A Note on the Washington Post

“There are some things the general public does not need to know and shouldn’t. I believe democracy flourishes when the government can take legitimate steps to keep its secrets and when the press can decide whether to print what it knows.” ~~ Katharine Graham, former Washington Post owner

By Catherine Austin Fitts

Given our wonderful Food for the Soul columnist’s review of The Post, I had to add my two cents on Katharine Graham and the Washington Post.

On my next Money & Markets I will review the new Netflix series Wormwood regarding the CIA execution of CIA scientist Frank Olson.

As part of that review, I will discuss my experience with Katharine Graham and the Washington Post, including their role in the cover-ups of the Kennedy Assassination, the Dark Alliance crack cocaine epidemic, the Franklin pedophilia scandal and $21 trillion missing from the US government.

I will also review Katharine Grahm’s personal leadership in the destruction of place-based financial disclosure and Hamilton Securities, the engineering of the private prison industry and the housing bubble – which included profits from gentrification in Southeast Washington DC for Graham and her friends and associates. Not to mention Post board member Warren Buffett’s role as well.

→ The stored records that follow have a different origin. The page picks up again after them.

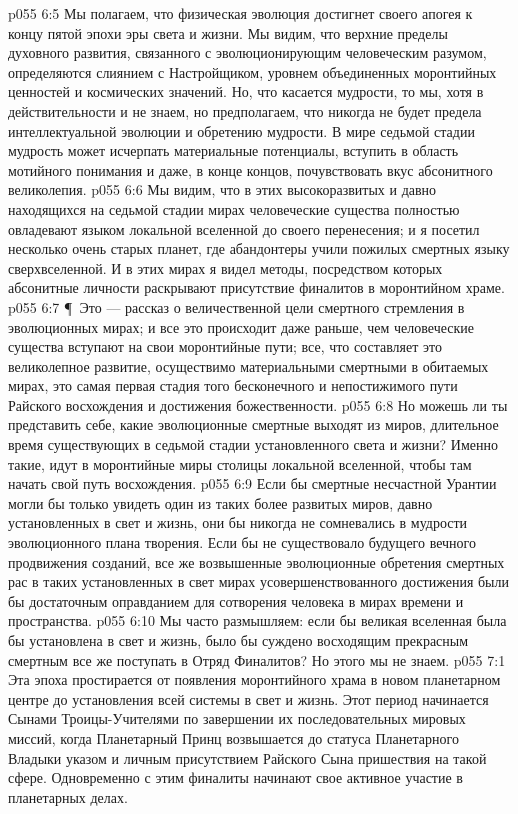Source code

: \vs p055 6:5 Мы полагаем, что физическая эволюция достигнет своего апогея к концу пятой эпохи эры света и жизни. Мы видим, что верхние пределы духовного развития, связанного с эволюционирующим человеческим разумом, определяются слиянием с Настройщиком, уровнем объединенных моронтийных ценностей и космических значений. Но, что касается мудрости, то мы, хотя в действительности и не знаем, но предполагаем, что никогда не будет предела интеллектуальной эволюции и обретению мудрости. В мире седьмой стадии мудрость может исчерпать материальные потенциалы, вступить в область мотийного понимания и даже, в конце концов, почувствовать вкус абсонитного великолепия.
\vs p055 6:6 Мы видим, что в этих высокоразвитых и давно находящихся на седьмой стадии мирах человеческие существа полностью овладевают языком локальной вселенной до своего перенесения; и я посетил несколько очень старых планет, где абандонтеры учили пожилых смертных языку сверхвселенной. И в этих мирах я видел методы, посредством которых абсонитные личности раскрывают присутствие финалитов в моронтийном храме.
\vs p055 6:7 \P\ Это --- рассказ о величественной цели смертного стремления в эволюционных мирах; и все это происходит даже раньше, чем человеческие существа вступают на свои моронтийные пути; все, что составляет это великолепное развитие, осуществимо материальными смертными в обитаемых мирах, это самая первая стадия того бесконечного и непостижимого пути Райского восхождения и достижения божественности.
\vs p055 6:8 Но можешь ли ты представить себе, какие эволюционные смертные выходят из миров, длительное время существующих в седьмой стадии установленного света и жизни? Именно такие, идут в моронтийные миры столицы локальной вселенной, чтобы там начать свой путь восхождения.
\vs p055 6:9 Если бы смертные несчастной Урантии могли бы только увидеть один из таких более развитых миров, давно установленных в свет и жизнь, они бы никогда не сомневались в мудрости эволюционного плана творения. Если бы не существовало будущего вечного продвижения созданий, все же возвышенные эволюционные обретения смертных рас в таких установленных в свет мирах усовершенствованного достижения были бы достаточным оправданием для сотворения человека в мирах времени и пространства.
\vs p055 6:10 Мы часто размышляем: если бы великая вселенная была бы установлена в свет и жизнь, было бы суждено восходящим прекрасным смертным все же поступать в Отряд Финалитов? Но этого мы не знаем.
\vs p055 7:1 Эта эпоха простирается от появления моронтийного храма в новом планетарном центре до установления всей системы в свет и жизнь. Этот период начинается Сынами Троицы\hyp{}Учителями по завершении их последовательных мировых миссий, когда Планетарный Принц возвышается до статуса Планетарного Владыки указом и личным присутствием Райского Сына пришествия на такой сфере. Одновременно с этим финалиты начинают свое активное участие в планетарных делах.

I will also mention Peter Janey’s description of Washington Post Editor Ben Bradlee’s role in the assassination of his sister-in-law and President Kennedy’s mistress and ally Mary Meyer. Bradlee got a Washington Post promotion but his marriage fell apart.

The new movie The Post was created and rushed to the public to help bolster a brand that deserves to fail. It is sad to see that much talent used to try to save the prestige of failing fake news and the intelligence agency in Langley, Virginia that’s uses it to mock you and me.

The Hollywood game of engineering admiration for the people who engineered the financial coup d’etat will continue as long as we permit it. Despite Tom Hanks and an all-star cast, my vote would be to boycott The Post and check out Wormwood at Netflix.

Or, if you do see The Post, enjoy the entertainment as good fiction. Any notion that the Washington Post or Katherine Graham represent transparency or democracy is indeed fiction.